If you’re like me, it’s not easy to remember what you read a week ago, or to remember to pray. But if you were subscribed to the Shevet Achim Instagram feed, you would have received on your phone this urgent call to prayer for Lana a day later:
Friends, as members of the body of Messiah, we need to be connected in real time, so that together we can make these needs known to our Father with thanksgiving. Prayer moves the arm that moves the world.
And if you were on Instagram, you would already have had the joy of seeing this post of answered prayer earlier today:
And that’s only one of the riveting moments of human emotion you would have seen just today:
What a glorious tool this is to “let your light shine before men, that they may see your good works and glorify your Father which is in heaven.” With the tap of a finger we can share any of these stories with everyone we know. Other generations could only have dreamed of this power; and what are we doing with it? If you are not one of the more than one billion Instagram users worldwide, it is simple to download to your phone, and then search for and follow Shevet Achim. Let’s do it today. Time is short before our bridegroom comes.
On that note, I’d like to commend to you a blog posted this week by the respected Israeli leader Eitan Shishkoff, “The end is near! So what?”
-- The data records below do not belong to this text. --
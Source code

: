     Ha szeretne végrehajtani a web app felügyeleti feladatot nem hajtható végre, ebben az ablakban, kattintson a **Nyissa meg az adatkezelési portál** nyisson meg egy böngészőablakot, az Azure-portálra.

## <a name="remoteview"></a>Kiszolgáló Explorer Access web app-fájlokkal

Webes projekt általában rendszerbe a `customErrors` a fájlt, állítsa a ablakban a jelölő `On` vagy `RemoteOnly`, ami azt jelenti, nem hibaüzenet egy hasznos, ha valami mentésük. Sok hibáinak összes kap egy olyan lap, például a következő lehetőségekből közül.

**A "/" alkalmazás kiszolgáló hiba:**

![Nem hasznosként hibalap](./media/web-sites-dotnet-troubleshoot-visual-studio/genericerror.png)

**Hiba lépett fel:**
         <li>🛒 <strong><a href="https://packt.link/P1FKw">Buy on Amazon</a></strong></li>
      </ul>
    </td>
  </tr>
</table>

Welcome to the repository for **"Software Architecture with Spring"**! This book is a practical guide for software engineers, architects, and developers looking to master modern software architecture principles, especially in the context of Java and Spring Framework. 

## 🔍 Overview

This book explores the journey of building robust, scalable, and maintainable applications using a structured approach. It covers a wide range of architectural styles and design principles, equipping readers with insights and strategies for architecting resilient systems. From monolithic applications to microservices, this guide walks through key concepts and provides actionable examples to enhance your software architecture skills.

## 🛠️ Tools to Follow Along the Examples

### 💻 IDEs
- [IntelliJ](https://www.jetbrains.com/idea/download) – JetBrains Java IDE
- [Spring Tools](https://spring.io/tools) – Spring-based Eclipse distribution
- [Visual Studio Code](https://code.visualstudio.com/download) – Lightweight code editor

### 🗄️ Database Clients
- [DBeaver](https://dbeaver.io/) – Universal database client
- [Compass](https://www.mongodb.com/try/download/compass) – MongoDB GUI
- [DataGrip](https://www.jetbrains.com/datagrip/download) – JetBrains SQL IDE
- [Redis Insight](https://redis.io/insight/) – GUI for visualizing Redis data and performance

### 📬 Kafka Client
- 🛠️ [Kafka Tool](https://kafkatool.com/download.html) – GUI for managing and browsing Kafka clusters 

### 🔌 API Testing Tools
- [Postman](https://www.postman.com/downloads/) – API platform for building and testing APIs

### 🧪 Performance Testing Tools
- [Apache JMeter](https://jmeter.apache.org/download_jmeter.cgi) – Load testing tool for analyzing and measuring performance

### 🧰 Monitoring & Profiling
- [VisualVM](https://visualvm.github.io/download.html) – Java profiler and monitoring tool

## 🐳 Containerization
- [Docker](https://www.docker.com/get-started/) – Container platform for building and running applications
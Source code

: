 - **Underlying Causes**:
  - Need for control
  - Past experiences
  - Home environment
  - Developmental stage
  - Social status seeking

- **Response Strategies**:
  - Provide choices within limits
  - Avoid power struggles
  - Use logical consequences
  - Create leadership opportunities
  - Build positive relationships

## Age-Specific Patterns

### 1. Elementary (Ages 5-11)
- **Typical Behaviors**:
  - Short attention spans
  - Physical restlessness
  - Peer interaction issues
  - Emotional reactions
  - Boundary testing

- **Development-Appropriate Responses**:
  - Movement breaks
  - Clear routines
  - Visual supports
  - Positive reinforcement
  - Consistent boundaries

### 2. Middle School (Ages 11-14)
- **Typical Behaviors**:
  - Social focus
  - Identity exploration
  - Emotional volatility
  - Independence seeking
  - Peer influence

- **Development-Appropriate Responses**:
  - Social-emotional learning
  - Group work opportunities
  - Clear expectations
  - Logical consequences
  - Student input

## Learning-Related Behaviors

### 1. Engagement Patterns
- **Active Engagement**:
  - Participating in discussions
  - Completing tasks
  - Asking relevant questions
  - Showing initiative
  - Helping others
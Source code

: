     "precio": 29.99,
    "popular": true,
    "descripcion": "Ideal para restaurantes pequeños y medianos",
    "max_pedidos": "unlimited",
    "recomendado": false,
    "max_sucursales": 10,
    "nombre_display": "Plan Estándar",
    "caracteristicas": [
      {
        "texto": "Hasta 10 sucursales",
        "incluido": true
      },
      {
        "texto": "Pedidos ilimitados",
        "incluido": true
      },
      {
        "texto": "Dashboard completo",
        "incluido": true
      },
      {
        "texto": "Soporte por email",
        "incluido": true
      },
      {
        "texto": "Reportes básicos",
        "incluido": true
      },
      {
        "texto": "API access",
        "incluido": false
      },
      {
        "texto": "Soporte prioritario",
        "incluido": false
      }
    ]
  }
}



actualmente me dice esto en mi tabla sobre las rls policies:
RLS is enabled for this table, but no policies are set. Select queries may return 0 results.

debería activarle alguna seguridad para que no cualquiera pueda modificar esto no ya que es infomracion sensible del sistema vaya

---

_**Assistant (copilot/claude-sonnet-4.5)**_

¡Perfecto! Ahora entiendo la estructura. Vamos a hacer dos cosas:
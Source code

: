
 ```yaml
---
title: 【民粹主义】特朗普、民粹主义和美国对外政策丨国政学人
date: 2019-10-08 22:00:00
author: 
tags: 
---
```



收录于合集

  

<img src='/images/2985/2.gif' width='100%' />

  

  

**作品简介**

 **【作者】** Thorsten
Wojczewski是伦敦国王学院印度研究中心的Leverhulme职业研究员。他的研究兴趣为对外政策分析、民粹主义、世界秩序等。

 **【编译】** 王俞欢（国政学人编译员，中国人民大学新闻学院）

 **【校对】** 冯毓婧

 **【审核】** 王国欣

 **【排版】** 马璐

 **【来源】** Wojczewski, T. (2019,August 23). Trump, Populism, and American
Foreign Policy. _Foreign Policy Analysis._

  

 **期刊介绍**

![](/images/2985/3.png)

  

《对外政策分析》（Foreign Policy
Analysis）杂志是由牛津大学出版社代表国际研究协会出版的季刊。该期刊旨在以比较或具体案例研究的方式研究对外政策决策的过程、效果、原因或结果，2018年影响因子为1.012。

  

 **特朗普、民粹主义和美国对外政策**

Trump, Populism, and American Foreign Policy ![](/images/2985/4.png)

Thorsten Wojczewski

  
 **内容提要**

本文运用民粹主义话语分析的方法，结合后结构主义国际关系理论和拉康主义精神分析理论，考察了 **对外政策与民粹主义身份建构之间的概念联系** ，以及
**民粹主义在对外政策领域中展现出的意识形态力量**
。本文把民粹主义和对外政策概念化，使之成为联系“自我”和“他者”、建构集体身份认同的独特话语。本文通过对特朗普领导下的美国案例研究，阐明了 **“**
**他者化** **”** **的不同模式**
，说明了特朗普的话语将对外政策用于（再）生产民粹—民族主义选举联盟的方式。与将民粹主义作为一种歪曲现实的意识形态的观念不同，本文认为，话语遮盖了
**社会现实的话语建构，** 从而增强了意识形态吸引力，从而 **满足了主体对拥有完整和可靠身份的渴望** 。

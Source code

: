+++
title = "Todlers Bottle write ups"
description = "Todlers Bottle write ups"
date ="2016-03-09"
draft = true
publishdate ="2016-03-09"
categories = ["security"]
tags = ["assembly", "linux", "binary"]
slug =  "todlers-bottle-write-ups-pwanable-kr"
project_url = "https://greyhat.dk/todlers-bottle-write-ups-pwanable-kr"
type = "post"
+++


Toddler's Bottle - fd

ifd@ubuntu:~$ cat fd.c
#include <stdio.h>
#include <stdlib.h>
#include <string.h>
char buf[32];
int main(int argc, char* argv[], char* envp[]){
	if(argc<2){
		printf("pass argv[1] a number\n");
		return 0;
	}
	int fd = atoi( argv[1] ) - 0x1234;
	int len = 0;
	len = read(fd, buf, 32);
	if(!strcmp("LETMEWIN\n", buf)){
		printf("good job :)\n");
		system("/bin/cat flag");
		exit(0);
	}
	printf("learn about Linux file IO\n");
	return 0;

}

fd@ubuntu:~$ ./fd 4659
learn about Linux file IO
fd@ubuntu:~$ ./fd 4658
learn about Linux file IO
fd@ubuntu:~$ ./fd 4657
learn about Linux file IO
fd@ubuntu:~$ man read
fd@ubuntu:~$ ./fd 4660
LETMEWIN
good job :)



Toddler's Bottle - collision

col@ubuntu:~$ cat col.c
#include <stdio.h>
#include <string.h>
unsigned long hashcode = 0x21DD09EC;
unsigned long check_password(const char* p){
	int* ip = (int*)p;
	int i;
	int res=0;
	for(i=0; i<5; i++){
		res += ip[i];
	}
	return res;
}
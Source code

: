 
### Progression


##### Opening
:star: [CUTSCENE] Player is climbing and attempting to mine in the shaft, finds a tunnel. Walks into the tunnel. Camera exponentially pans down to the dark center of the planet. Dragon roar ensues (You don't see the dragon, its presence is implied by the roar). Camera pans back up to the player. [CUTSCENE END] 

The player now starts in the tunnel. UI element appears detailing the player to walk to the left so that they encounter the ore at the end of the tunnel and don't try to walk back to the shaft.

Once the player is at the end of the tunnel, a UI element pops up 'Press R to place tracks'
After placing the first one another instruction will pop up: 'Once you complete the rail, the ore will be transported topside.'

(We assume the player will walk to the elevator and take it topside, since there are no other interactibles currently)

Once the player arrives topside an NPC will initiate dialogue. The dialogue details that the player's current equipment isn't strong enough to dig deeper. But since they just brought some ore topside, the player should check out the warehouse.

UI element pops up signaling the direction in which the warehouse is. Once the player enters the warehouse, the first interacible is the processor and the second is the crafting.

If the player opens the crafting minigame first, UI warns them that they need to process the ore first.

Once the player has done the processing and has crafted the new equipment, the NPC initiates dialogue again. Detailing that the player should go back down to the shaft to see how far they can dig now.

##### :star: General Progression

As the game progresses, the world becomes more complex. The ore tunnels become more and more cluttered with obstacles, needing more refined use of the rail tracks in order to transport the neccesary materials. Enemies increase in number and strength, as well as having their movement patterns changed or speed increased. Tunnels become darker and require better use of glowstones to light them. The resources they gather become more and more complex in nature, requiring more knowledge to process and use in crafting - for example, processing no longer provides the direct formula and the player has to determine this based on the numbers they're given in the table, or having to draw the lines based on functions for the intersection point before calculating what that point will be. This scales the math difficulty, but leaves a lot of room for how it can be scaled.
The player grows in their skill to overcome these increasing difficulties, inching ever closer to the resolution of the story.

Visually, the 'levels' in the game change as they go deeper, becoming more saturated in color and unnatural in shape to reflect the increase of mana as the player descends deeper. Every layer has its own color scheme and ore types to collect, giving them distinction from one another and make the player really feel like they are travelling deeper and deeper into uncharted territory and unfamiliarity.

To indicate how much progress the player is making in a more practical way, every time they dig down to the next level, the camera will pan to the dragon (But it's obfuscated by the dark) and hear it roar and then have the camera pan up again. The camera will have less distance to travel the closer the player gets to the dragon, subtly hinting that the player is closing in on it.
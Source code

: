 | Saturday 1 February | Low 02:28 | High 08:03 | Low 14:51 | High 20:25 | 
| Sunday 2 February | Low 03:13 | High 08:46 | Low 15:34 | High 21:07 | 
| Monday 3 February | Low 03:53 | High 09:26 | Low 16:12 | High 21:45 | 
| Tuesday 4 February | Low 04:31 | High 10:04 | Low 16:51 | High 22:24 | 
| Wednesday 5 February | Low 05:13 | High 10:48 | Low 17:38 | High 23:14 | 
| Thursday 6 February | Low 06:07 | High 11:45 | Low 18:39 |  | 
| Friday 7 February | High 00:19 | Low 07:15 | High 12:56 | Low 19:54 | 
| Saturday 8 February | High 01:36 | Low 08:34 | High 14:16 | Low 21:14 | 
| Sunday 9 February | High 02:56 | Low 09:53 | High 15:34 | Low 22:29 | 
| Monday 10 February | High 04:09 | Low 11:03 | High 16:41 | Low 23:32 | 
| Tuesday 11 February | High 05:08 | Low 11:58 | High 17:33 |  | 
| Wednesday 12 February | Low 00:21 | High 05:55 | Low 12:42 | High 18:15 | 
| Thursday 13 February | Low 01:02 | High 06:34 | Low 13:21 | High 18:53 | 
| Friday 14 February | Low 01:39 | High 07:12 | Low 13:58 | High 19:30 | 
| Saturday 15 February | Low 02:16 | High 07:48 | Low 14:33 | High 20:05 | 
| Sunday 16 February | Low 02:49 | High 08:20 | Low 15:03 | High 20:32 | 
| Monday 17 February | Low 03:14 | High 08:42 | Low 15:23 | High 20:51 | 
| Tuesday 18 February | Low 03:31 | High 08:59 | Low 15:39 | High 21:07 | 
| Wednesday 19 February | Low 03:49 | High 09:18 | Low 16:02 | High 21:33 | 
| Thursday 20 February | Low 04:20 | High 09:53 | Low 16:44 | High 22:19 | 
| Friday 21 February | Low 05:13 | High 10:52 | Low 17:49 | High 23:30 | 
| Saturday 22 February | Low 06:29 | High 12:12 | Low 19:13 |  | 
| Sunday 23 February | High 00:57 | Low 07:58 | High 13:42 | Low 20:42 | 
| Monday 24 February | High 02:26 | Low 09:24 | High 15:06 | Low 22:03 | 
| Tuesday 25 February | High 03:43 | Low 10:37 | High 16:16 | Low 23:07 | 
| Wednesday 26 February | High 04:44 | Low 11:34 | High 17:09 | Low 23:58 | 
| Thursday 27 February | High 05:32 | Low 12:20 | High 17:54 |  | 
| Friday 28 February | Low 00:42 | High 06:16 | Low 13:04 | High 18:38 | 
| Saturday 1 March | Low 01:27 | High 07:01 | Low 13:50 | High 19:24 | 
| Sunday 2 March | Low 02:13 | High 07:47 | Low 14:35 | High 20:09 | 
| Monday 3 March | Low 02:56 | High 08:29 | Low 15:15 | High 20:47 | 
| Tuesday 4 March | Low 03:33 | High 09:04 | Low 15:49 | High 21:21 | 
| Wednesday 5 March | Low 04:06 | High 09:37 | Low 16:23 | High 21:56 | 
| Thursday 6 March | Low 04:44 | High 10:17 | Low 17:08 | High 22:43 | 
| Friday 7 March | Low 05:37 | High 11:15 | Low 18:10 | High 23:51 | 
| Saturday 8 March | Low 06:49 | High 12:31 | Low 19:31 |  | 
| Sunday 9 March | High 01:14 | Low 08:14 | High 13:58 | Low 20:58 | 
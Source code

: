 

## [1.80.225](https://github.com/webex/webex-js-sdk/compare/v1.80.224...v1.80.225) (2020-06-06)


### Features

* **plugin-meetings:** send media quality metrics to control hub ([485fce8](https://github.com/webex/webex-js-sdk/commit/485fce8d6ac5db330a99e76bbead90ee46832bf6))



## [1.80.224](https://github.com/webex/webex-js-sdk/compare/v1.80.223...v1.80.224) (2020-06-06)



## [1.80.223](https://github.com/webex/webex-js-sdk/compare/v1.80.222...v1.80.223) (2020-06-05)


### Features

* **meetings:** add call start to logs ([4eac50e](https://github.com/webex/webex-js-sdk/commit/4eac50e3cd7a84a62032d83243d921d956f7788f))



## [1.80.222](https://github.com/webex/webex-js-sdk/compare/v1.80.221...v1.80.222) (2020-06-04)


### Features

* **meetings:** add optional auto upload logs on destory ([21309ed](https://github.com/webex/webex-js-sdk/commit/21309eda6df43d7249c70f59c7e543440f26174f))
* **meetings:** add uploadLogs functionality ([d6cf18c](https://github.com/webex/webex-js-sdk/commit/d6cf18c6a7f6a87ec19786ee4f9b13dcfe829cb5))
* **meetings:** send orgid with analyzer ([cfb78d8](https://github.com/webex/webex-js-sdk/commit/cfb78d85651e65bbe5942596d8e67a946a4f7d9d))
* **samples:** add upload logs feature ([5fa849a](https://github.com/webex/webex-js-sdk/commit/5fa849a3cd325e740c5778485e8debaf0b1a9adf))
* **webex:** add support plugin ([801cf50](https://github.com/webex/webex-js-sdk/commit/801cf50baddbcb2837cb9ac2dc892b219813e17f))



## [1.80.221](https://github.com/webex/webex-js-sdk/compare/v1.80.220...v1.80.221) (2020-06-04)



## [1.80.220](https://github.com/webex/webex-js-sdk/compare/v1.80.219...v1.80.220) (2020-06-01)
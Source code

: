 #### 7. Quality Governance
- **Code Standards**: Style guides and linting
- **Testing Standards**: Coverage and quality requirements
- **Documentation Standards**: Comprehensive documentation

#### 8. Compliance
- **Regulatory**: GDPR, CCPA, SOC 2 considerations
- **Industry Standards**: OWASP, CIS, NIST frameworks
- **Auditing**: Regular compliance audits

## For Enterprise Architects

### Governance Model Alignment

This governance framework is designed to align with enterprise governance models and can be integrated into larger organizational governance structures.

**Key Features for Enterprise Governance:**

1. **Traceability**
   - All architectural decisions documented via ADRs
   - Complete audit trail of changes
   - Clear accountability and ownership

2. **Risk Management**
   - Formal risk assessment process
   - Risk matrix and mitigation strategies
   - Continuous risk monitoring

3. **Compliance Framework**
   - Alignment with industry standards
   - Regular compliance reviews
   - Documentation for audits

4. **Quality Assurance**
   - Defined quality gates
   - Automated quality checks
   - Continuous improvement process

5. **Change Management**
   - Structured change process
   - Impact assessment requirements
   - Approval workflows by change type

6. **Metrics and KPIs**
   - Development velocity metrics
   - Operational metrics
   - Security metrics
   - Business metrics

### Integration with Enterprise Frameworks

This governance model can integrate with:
At a January Bible conference on last days prophecy, we spent long and fascinating hours poring over numerous passages to discern the signs. What must happen before Yeshua comes back? How does today’s geo-political landscape compare with Ezekiel 38 and 39? I liked what the study leader, popular author Joel Rosenberg, said. Rosenberg has sold 1.5 million thriller novels, all set in the end times and interwoven with biblical prophetic elements. At the end of all the discussions (filed as 25 pages of notes in my laptop!), he said “So what?” If we are nearing the end of this world’s systems, what should we do about it, personally?…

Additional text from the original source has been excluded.